Scraping the Web with R - Multiple pages

rstudio

#1

I am trying to scrap a web table with multiple pages as follows:

library(XML)
library(RCurl)
library(plyr)
library(xlsx)
curlVersion()$features
curlVersion()$protocol

fetchAllData <- function(page) {
  temp <- paste0("https://www.zauba.com/export-trimethoprim/fp-zimbabwe/p-", page, "-hs-code.html")
  data <- readHTMLTable(temp, stringsAsFactors = FALSE)
  data <- readHTMLTable(temp)
  data$page <- page
  data
  frame <- data.frame(data)
  }

fetchAll <- ldply(1:4, fetchAllData, .progress="text")

View(fetchAll)

I am getting the following errors:

Warning messages:

XML content does not seem to be XML for all 4 pages

Please assist


#2

I’m not sure why you are getting that error but even the example in the R Documentation for readHtmlTable() gets the same error as you do. Also note that the XML package is marked as orphaned on CRAN ( https://CRAN.R-project.org/package=XML ) and was last updated since June 2017. It’s probably not a good idea to use this package on new stuff if you can avoid it.

R Documentation for readHTMLTable

https://www.rdocumentation.org/packages/XML/versions/3.98-1.9/topics/readHTMLTable

Below is the first readHTMLTable example in the example code included with the XML package. Note that it produces the same error that you get.

library(XML)
temp2 <- "https://en.wikipedia.org/wiki/List_of_countries_and_dependencies_by_population"
tables <- readHTMLTable(temp2)
#> Error: XML content does not seem to be XML: 'https://en.wikipedia.org/wiki/List_of_countries_and_dependencies_by_population'

Created on 2018-02-15 by the reprex package (v0.2.0).


#3

Noted with thanks

Regards


#4

Dear dan

I have now tried the following:

library(rvest)
library(plyr)
require(stringi)
library(rJava)
library(xlsx)

fetchAll <- function(page) {
  url <- paste0("https://www.zauba.com/export-trimethoprim/fp-zimbabwe/p-", page, "-hs-code.html")
  url2 <- read_html(url)
  url3 <- url2%>%html_nodes("table")%>%.[1]%>%html_table(fill = TRUE)
  url4 <- data.frame(url3)
  }

allData <- ldply(1:4, fetchAll, .progress="text")

View(allData)

This works but only reads the first 21 records only which are on the first page.


#5

You should post your code in the form of a reproducible example. See

As is your code needs to be hand edited for us to try it out because of how quotes are treated when they are pasted.

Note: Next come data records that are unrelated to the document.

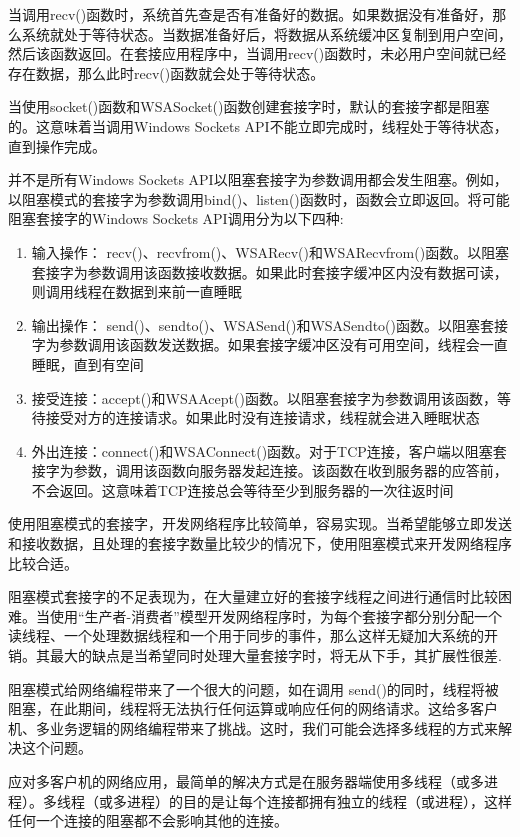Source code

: \documentclass[UTF8,a4paper,12pt]{ctexbook}
\begin{document}
			当调用recv()函数时，系统首先查是否有准备好的数据。如果数据没有准备好，那么系统就处于等待状态。当数据准备好后，将数据从系统缓冲区复制到用户空间，然后该函数返回。在套接应用程序中，当调用recv()函数时，未必用户空间就已经存在数据，那么此时recv()函数就会处于等待状态。
			
			当使用socket()函数和WSASocket()函数创建套接字时，默认的套接字都是阻塞的。这意味着当调用Windows Sockets API不能立即完成时，线程处于等待状态，直到操作完成。
			
			并不是所有Windows Sockets API以阻塞套接字为参数调用都会发生阻塞。例如，以阻塞模式的套接字为参数调用bind()、listen()函数时，函数会立即返回。将可能阻塞套接字的Windows Sockets API调用分为以下四种:
			\begin{enumerate}[itemindent = 1em]
				\item 输入操作： recv()、recvfrom()、WSARecv()和WSARecvfrom()函数。以阻塞套接字为参数调用该函数接收数据。如果此时套接字缓冲区内没有数据可读，则调用线程在数据到来前一直睡眠
				\item 输出操作： send()、sendto()、WSASend()和WSASendto()函数。以阻塞套接字为参数调用该函数发送数据。如果套接字缓冲区没有可用空间，线程会一直睡眠，直到有空间
				\item 接受连接：accept()和WSAAcept()函数。以阻塞套接字为参数调用该函数，等待接受对方的连接请求。如果此时没有连接请求，线程就会进入睡眠状态
				\item 外出连接：connect()和WSAConnect()函数。对于TCP连接，客户端以阻塞套接字为参数，调用该函数向服务器发起连接。该函数在收到服务器的应答前，不会返回。这意味着TCP连接总会等待至少到服务器的一次往返时间
			\end{enumerate}
			
			使用阻塞模式的套接字，开发网络程序比较简单，容易实现。当希望能够立即发送和接收数据，且处理的套接字数量比较少的情况下，使用阻塞模式来开发网络程序比较合适。
			
			阻塞模式套接字的不足表现为，在大量建立好的套接字线程之间进行通信时比较困难。当使用“生产者-消费者”模型开发网络程序时，为每个套接字都分别分配一个读线程、一个处理数据线程和一个用于同步的事件，那么这样无疑加大系统的开销。其最大的缺点是当希望同时处理大量套接字时，将无从下手，其扩展性很差.
			
			阻塞模式给网络编程带来了一个很大的问题，如在调用 send()的同时，线程将被阻塞，在此期间，线程将无法执行任何运算或响应任何的网络请求。这给多客户机、多业务逻辑的网络编程带来了挑战。这时，我们可能会选择多线程的方式来解决这个问题。
			
			应对多客户机的网络应用，最简单的解决方式是在服务器端使用多线程（或多进程）。多线程（或多进程）的目的是让每个连接都拥有独立的线程（或进程），这样任何一个连接的阻塞都不会影响其他的连接。
			
\end{document}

Also try to prune down the example as much as possible… this one does not need rJava or xlsx packages.

I can duplicate the 21 records you get. But you need to show us what you expect to get, i.e. why is 21 the wrong number?

Have you tried manually accessing the pages to see their content? I appears that page two and beyond requires security credentials to access it which is my guess as to why you are only seeing 21 samples in the output… the other three pages are just warning pages that you can’t access without logging in first.

A reprex makes it much easier for us to help you. All the help you get here is from people using their spare time to help you so it is much appreciated when you minimize the work needed to answer your questions. A reprex is the best way to do that.


#6

The problem here looks to be the website itself. If you try each URL in succession, you end up with this:

It looks like you may need to figure out login credentials and ensuring that your connection from R has permission to view the pages that you are accessing. This can be done a myriad of ways. I hate to point you down the path of RSelenium, but that is an option. There is probably a way to set a header / cookie to use your login credentials manually in your program, as well, since this is static content. I would look into the xml2 package a bit for related functions, as well.

Since there are only 4 pages, you could obviously download the HTML files yourself and then access them locally. That doesn’t help if you want this process to be automated / reproducible, though.

In general, I encourage you to keep your URL labels with the data it came from, as it would have made it clear that you were having problems on successive pages. The other approach is to try a handful of URLs manually (i.e. fetchData(1), fetchData(4)), and see what you get before firing off the ol’ ldply.

EDIT: I basically just said the same thing as @danr. Oops :joy:


#7

Thank you very much. You are right the site has some login credentials required for accessing more than one page. I will have to figure out through some searches how i can do this. I am a novice and a starter in this area.

Most appreciated

Regards.


#8

Reprex is not working on my machine and i see that it has now been orphaned as of 26 January 2018. I am using a MacBook Pro. How can i make reproducible code to post?


#9

There is a temporary glitch in CRAN which is causing your problem. You need to install reprex directly from github for now. You can do that from the console window in R Studio:

devtools::install_github(“tidyverse/reprex”)

or you can just make an R script with that line in it and run it.

Sorry for the inconvience


#10

I get the following error message when i try to install as suggested:

devtools::install_github(“tidyverse/reprex”)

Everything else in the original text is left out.